Exercise requirements - Which lines hold the string "personal"? Copy each of them from the material below.

The input -
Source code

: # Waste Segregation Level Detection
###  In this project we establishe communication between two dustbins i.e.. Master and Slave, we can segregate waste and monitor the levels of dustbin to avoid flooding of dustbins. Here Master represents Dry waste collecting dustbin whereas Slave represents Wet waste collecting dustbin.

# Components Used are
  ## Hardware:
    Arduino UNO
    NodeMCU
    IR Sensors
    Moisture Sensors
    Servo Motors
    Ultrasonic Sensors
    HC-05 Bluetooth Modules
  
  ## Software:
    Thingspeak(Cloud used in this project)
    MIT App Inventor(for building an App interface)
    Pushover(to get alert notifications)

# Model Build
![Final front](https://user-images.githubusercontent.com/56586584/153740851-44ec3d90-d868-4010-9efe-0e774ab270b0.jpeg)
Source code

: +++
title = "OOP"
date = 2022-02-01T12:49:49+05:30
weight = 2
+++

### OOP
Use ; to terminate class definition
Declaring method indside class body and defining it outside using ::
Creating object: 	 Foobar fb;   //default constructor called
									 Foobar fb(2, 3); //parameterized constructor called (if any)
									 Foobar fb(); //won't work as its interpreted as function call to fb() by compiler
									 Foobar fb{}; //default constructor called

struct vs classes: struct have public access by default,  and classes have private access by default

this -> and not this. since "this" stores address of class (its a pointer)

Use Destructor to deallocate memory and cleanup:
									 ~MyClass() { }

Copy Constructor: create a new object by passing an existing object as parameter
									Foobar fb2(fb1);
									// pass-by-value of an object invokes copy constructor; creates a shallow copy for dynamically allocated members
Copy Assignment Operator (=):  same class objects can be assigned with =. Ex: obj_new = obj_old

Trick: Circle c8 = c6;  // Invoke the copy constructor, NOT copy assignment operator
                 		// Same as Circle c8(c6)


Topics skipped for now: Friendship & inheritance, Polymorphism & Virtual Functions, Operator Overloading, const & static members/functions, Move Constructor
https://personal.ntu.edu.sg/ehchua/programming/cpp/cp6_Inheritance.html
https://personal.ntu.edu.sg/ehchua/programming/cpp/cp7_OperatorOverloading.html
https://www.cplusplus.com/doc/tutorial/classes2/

Written solution -
https://personal.ntu.edu.sg/ehchua/programming/cpp/cp6_Inheritance.html
https://personal.ntu.edu.sg/ehchua/programming/cpp/cp7_OperatorOverloading.html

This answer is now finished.